[Stored records]
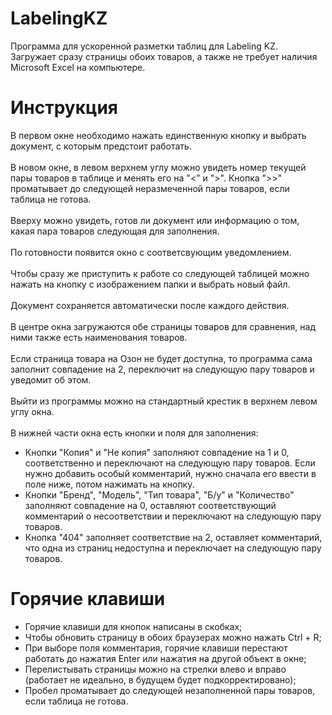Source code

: # LabelingKZ
Программа для ускоренной разметки таблиц для Labeling KZ. Загружает сразу страницы обоих товаров, а также не требует наличия Microsoft Excel на компьютере.
# Инструкция
В первом окне необходимо нажать единственную кнопку и выбрать документ, с которым предстоит работать.  
<br />
В новом окне, в левом верхнем углу можно увидеть номер текущей пары товаров в таблице и менять его на "<" и ">". Кнопка ">>" проматывает до следующей неразмеченной пары товаров, если таблица не готова.  
<br />
Вверху можно увидеть, готов ли документ или информацию о том, какая пара товаров следующая для заполнения.  
<br />
По готовности появится окно с соответсвующим уведомлением.  
<br />
Чтобы сразу же приступить к работе со следующей таблицей можно нажать на кнопку с изображением папки и выбрать новый файл.  
<br />
Документ сохраняется автоматически после каждого действия.  
<br />
В центре окна загружаются обе страницы товаров для сравнения, над ними также есть наименования товаров.  
<br />
Если страница товара на Озон не будет доступна, то программа сама заполнит совпадение на 2, переключит на следующую пару товаров и уведомит об этом.  
<br />
Выйти из программы можно на стандартный крестик в верхнем левом углу окна.  
<br />
В нижней части окна есть кнопки и поля для заполнения:
- Кнопки "Копия" и "Не копия" заполняют совпадение на 1 и 0, соответственно и переключают на следующую пару товаров. Если нужно добавить особый комментарий, нужно сначала его ввести в поле ниже, потом нажимать на кнопку.
- Кнопки "Бренд", "Модель", "Тип товара", "Б/у" и "Количество" заполняют совпадение на 0, оставляют соответствующий комментарий о несоответствии и переключают на следующую пару товаров.
- Кнопка "404" заполняет соответствие на 2, оставляет комментарий, что одна из страниц недоступна и переключает на следующую пару товаров.
# Горячие клавиши
- Горячие клавиши для кнопок написаны в скобках;
- Чтобы обновить страницу в обоих браузерах можно нажать Ctrl + R;
- При выборе поля комментария, горячие клавиши перестают работать до нажатия Enter или нажатия на другой объект в окне;
- Перелистывать страницы можно на стрелки влево и вправо (работает не идеально, в будущем будет подкорректировано);
- Пробел проматывает до следующей незаполненной пары товаров, если таблица не готова.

§ **EXERCISE OBJECTIVE**:
Give the records back exactly, with no pictures.

§ **RESPONSE BOX**:
Source code

: # LabelingKZ
Программа для ускоренной разметки таблиц для Labeling KZ. Загружает сразу страницы обоих товаров, а также не требует наличия Microsoft Excel на компьютере.
# Инструкция
В первом окне необходимо нажать единственную кнопку и выбрать документ, с которым предстоит работать.  
<br />
В новом окне, в левом верхнем углу можно увидеть номер текущей пары товаров в таблице и менять его на "<" и ">". Кнопка ">>" проматывает до следующей неразмеченной пары товаров, если таблица не готова.  
<br />
Вверху можно увидеть, готов ли документ или информацию о том, какая пара товаров следующая для заполнения.  
<br />
По готовности появится окно с соответсвующим уведомлением.  
<br />
Чтобы сразу же приступить к работе со следующей таблицей можно нажать на кнопку с изображением папки и выбрать новый файл.  
<br />
Документ сохраняется автоматически после каждого действия.  
<br />
В центре окна загружаются обе страницы товаров для сравнения, над ними также есть наименования товаров.  
<br />
Если страница товара на Озон не будет доступна, то программа сама заполнит совпадение на 2, переключит на следующую пару товаров и уведомит об этом.  
<br />
Выйти из программы можно на стандартный крестик в верхнем левом углу окна.  
<br />
В нижней части окна есть кнопки и поля для заполнения:
- Кнопки "Копия" и "Не копия" заполняют совпадение на 1 и 0, соответственно и переключают на следующую пару товаров. Если нужно добавить особый комментарий, нужно сначала его ввести в поле ниже, потом нажимать на кнопку.
- Кнопки "Бренд", "Модель", "Тип товара", "Б/у" и "Количество" заполняют совпадение на 0, оставляют соответствующий комментарий о несоответствии и переключают на следующую пару товаров.
- Кнопка "404" заполняет соответствие на 2, оставляет комментарий, что одна из страниц недоступна и переключает на следующую пару товаров.
# Горячие клавиши
- Горячие клавиши для кнопок написаны в скобках;
- Чтобы обновить страницу в обоих браузерах можно нажать Ctrl + R;
- При выборе поля комментария, горячие клавиши перестают работать до нажатия Enter или нажатия на другой объект в окне;
- Перелистывать страницы можно на стрелки влево и вправо (работает не идеально, в будущем будет подкорректировано);
- Пробел проматывает до следующей незаполненной пары товаров, если таблица не готова.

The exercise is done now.